Top of Source material

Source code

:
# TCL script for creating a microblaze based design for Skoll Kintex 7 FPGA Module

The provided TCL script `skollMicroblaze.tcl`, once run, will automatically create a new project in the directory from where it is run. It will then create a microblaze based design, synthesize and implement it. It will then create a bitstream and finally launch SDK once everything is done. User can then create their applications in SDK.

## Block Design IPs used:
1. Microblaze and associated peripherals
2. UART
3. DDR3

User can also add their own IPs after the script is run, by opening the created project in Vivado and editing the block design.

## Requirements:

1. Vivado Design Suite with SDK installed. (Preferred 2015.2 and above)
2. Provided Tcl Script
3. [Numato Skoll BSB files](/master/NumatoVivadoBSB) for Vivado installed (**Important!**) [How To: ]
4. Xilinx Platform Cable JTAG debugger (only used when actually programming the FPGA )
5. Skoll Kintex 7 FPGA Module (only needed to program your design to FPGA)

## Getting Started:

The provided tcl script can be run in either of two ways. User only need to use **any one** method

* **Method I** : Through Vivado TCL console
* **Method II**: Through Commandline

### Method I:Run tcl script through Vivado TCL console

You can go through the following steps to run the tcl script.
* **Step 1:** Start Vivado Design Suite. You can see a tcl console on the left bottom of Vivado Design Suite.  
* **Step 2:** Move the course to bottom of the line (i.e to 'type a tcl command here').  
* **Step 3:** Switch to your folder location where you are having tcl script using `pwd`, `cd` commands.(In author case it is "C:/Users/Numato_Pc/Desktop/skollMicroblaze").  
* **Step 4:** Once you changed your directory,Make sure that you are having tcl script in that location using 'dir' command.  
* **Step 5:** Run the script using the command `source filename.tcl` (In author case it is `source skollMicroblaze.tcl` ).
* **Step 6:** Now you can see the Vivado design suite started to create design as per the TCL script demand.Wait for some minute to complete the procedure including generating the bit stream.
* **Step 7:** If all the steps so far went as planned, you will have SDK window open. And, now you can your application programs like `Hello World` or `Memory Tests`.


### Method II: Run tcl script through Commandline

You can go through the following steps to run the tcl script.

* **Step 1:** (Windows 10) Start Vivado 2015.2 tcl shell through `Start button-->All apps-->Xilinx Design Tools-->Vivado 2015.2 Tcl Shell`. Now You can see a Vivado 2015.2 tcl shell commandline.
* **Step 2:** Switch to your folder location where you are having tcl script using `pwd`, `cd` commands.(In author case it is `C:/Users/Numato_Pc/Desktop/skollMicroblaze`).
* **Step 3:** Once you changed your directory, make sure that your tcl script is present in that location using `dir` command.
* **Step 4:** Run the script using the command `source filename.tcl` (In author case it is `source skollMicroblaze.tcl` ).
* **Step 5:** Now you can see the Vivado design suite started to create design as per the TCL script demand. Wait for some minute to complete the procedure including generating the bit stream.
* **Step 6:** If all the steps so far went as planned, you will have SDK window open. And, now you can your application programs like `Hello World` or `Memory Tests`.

Bottom of Source material
Top of Source material

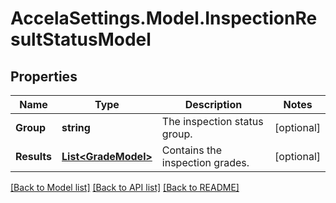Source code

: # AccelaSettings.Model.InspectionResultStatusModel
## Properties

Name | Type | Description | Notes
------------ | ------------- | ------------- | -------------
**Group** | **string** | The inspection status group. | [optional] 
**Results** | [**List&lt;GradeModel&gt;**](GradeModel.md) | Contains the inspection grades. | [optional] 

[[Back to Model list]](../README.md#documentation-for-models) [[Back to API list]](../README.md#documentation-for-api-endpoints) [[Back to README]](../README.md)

Bottom of Source material

▶ _What the task asks_: What is asked for is an exact copy of the lines above from the one containing "using 'dir' command." through the one containing "6:** If all", and only those.

▶ _Output_:
* **Step 4:** Once you changed your directory,Make sure that you are having tcl script in that location using 'dir' command.  
* **Step 5:** Run the script using the command `source filename.tcl` (In author case it is `source skollMicroblaze.tcl` ).
* **Step 6:** Now you can see the Vivado design suite started to create design as per the TCL script demand.Wait for some minute to complete the procedure including generating the bit stream.
* **Step 7:** If all the steps so far went as planned, you will have SDK window open. And, now you can your application programs like `Hello World` or `Memory Tests`.


### Method II: Run tcl script through Commandline

You can go through the following steps to run the tcl script.

* **Step 1:** (Windows 10) Start Vivado 2015.2 tcl shell through `Start button-->All apps-->Xilinx Design Tools-->Vivado 2015.2 Tcl Shell`. Now You can see a Vivado 2015.2 tcl shell commandline.
* **Step 2:** Switch to your folder location where you are having tcl script using `pwd`, `cd` commands.(In author case it is `C:/Users/Numato_Pc/Desktop/skollMicroblaze`).
* **Step 3:** Once you changed your directory, make sure that your tcl script is present in that location using `dir` command.
* **Step 4:** Run the script using the command `source filename.tcl` (In author case it is `source skollMicroblaze.tcl` ).
* **Step 5:** Now you can see the Vivado design suite started to create design as per the TCL script demand. Wait for some minute to complete the procedure including generating the bit stream.
* **Step 6:** If all the steps so far went as planned, you will have SDK window open. And, now you can your application programs like `Hello World` or `Memory Tests`.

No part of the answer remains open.